Sometimes special animals come into our lives and touch our hearts in a way that leaves us forever changed. One chapter ends when the familiar road they traveled together comes to a steep y. You are in uncharted territory without a map. Lost. The world as you know it may seem totally different.
Not everyone realizes that the bond between humans and their pets can be deeper than with a loved one. Some people tend to spend more time with their pets than with their family members. Pets don’t judge us or hurt us like humans. The loss of his constant and unconditional love can leave us empty.

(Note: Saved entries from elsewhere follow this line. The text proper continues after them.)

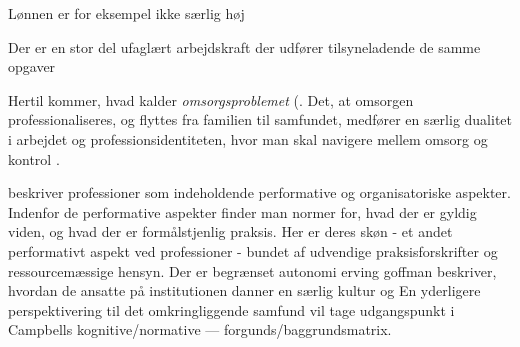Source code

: Lønnen er for eksempel ikke særlig høj

Der er en stor del ufaglært arbejdskraft der udfører tilsyneladende de samme opgaver 


Hertil kommer, hvad \citeauthor{frederiksenVelfaerdsprofessionerMellemOmsorg2017} kalder \textit{omsorgsproblemet} (.
Det, at omsorgen professionaliseres, og flyttes fra familien til samfundet, medfører en særlig dualitet i arbejdet og professionsidentiteten, hvor man skal navigere mellem omsorg og kontrol \autocite[s. 461]{frederiksenVelfaerdsprofessionerMellemOmsorg2017}.

\citeauthor{molanderProfesjonsstudierIntroduksjon2008} beskriver professioner som indeholdende performative og organisatoriske aspekter.
Indenfor de performative aspekter finder man normer for, hvad der er gyldig viden, og hvad der er formålstjenlig praksis.
Her er deres skøn - et andet performativt aspekt ved professioner - bundet af udvendige praksisforskrifter og ressourcemæssige hensyn.
Der er begrænset autonomi
erving goffman beskriver, hvordan de ansatte på institutionen danner en særlig kultur og 
En yderligere perspektivering til det omkringliggende samfund 
vil tage udgangspunkt i Campbells kognitive/normative — forgunds/baggrundsmatrix.


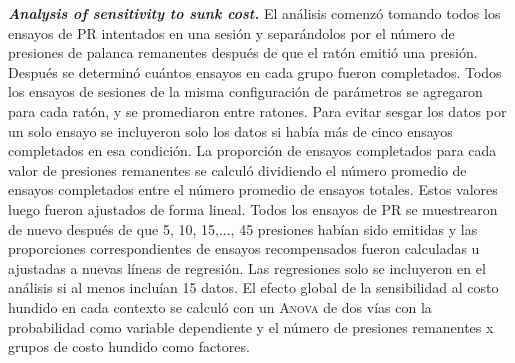 \documentclass[a4paper,12pt]{article}
\begin{document}
{\itshape\bfseries Analysis of sensitivity to sunk cost.} El análisis comenzó tomando todos los ensayos de PR intentados en una sesión y separándolos por el número de presiones de palanca remanentes después de que el ratón emitió una presión. Después se determinó cuántos ensayos en cada grupo fueron completados. Todos los ensayos de sesiones de la misma configuración de parámetros se agregaron para cada ratón, y se promediaron entre ratones. Para evitar sesgar  los datos por un solo ensayo se incluyeron solo los datos si había más de cinco ensayos completados en esa condición. La proporción de ensayos completados para cada valor de presiones remanentes se calculó dividiendo el número promedio de ensayos completados entre el número promedio de ensayos totales. Estos valores luego fueron ajustados de forma lineal. Todos los ensayos de PR se muestrearon de nuevo después de que 5, 10, 15,..., 45 presiones habían sido emitidas y las proporciones correspondientes de ensayos recompensados fueron calculadas u ajustadas a nuevas líneas de regresión. Las regresiones solo se incluyeron en el análisis si al menos incluían 15 datos. El efecto global de la sensibilidad al costo hundido en cada contexto se calculó con un {\scshape Anova} de dos vías con la probabilidad como variable dependiente y el número de presiones remanentes x grupos de costo hundido como factores. 
\end{document}
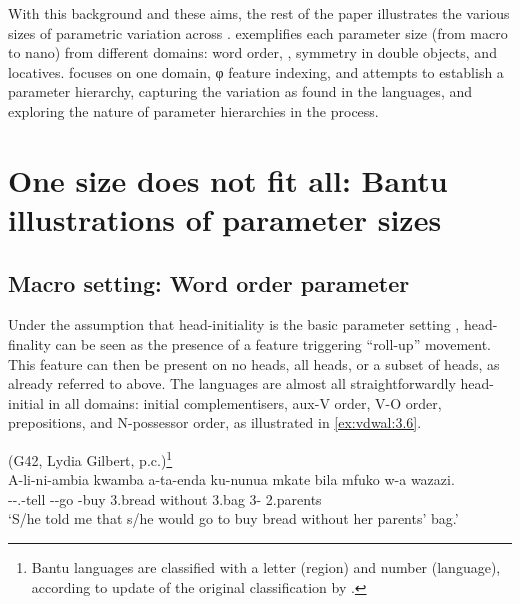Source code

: \documentclass[output=paper]{langsci/langscibook}
\begin{document}
With this background and these aims, the rest of the paper illustrates the
various sizes of parametric variation across .
 exemplifies each parameter size (from macro to nano) from
different domains: word order, , symmetry in
double objects, and locatives.   focuses on one domain, φ
feature indexing, and attempts to establish a parameter
hierarchy, capturing the variation as found in the
 languages, and exploring the nature of parameter hierarchies in the
process.

\section{One size does not fit all: Bantu illustrations of parameter
sizes}\label{sec:3.2}

\subsection{Macro setting: Word order parameter}\label{sub:3.2.1}

Under the assumption that head-initiality is the basic parameter setting
\citep{Kayne1994}, head-finality can be seen as the presence of a
 feature triggering “roll-up” movement. This
feature can then be present on no heads, all heads, or a subset of heads, as
already referred to above. The  languages are almost all straightforwardly
head-initial in all domains: initial complementisers, aux-V order, V-O order,
prepositions, and N-possessor order, as illustrated in \eqref{ex:vdwal:3.6}.

\ea\label{bkm:Ref343702566} (G42, Lydia Gilbert, p.c.)\footnote{Bantu languages are classified with a letter (region) and number (language), according to  update of the original classification by \citet{Guthrie1948}.}\\
    \gll    A-li-ni-ambia  kwamba  a-ta-enda  ku-nunua  mkate bila  mfuko  w-a  wazazi.\\
            \First\Sm{}{}-\Pst-\Fsg{}.\Om{}-tell  \Comp{}  \First\Sm{}-\Fut-go \Inf{}-buy  3.bread without  3.bag  3-\Conn{}  2.parents\\
    \glt    ‘S/he told me that s/he would go to buy bread without her parents’ bag.’
\z
\end{document}
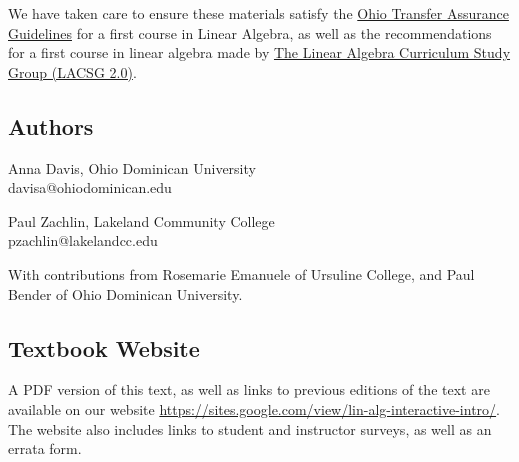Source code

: \documentclass{ximera}
\begin{document}
We have taken care to ensure these materials satisfy the \href{https://dam.assets.ohio.gov/image/upload/transfercredit.ohio.gov/files/transfer/tags/course-descriptions/OMT/OMT019-_ELEMENTARY_LINEAR_ALGEBRA.pdf}{Ohio Transfer Assurance Guidelines}  for a first course in Linear Algebra, as well as the recommendations for a first course in linear algebra made by \href{https://dx.doi.org/10.1090/noti2479}{The Linear Algebra Curriculum Study Group (LACSG 2.0)}.  

\subsection*{Authors}
Anna Davis, Ohio Dominican University\\
davisa@ohiodominican.edu

Paul Zachlin, Lakeland Community College\\
pzachlin@lakelandcc.edu

With contributions from Rosemarie Emanuele of Ursuline College, and Paul Bender of Ohio Dominican University.

\subsection*{Textbook Website}
A PDF version of this text, as well as links to previous editions of the text are available on our website \href{https://sites.google.com/view/lin-alg-interactive-intro/}{https://sites.google.com/view/lin-alg-interactive-intro/}.  The website also includes links to student and instructor surveys, as well as an errata form.
\end{document}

There is no best way to get over the loss of a beloved pet. The path through the grieving process is different for everyone. Here are some things I found useful when I lost Maggie, my beautiful black lab with whom I had the most precious relationship:
1. Perform a ritual after your pet dies and invite friends and family who knew and loved your pet. Share stories about how your beloved animal enriched her life and other lives she touched. You can also create a memorial altar with a candle and your pet’s photo, along with other items that belong to or remind your pet, such as their plate, special toys, and a lock of fur.
2. Recognize that grief over the loss of a pet can be exceptionally deep, and honor it by giving your grief the space to be. Allow your tears. Set aside quiet time each day when you can lessen the demands of the outside world. Write in your journal. Allow your pain to express itself and be released.
3. Bring in compassion and understanding from friends and family strangers who support you.
4. Don’t be surprised if some family or friends don’t give you the support you might expect. Allow yourself time off from friends who don’t understand the depth of your grief, who try to minimize your loss because you are an animal rather than a human, or who have unrealistic expectations of you in this vulnerable time.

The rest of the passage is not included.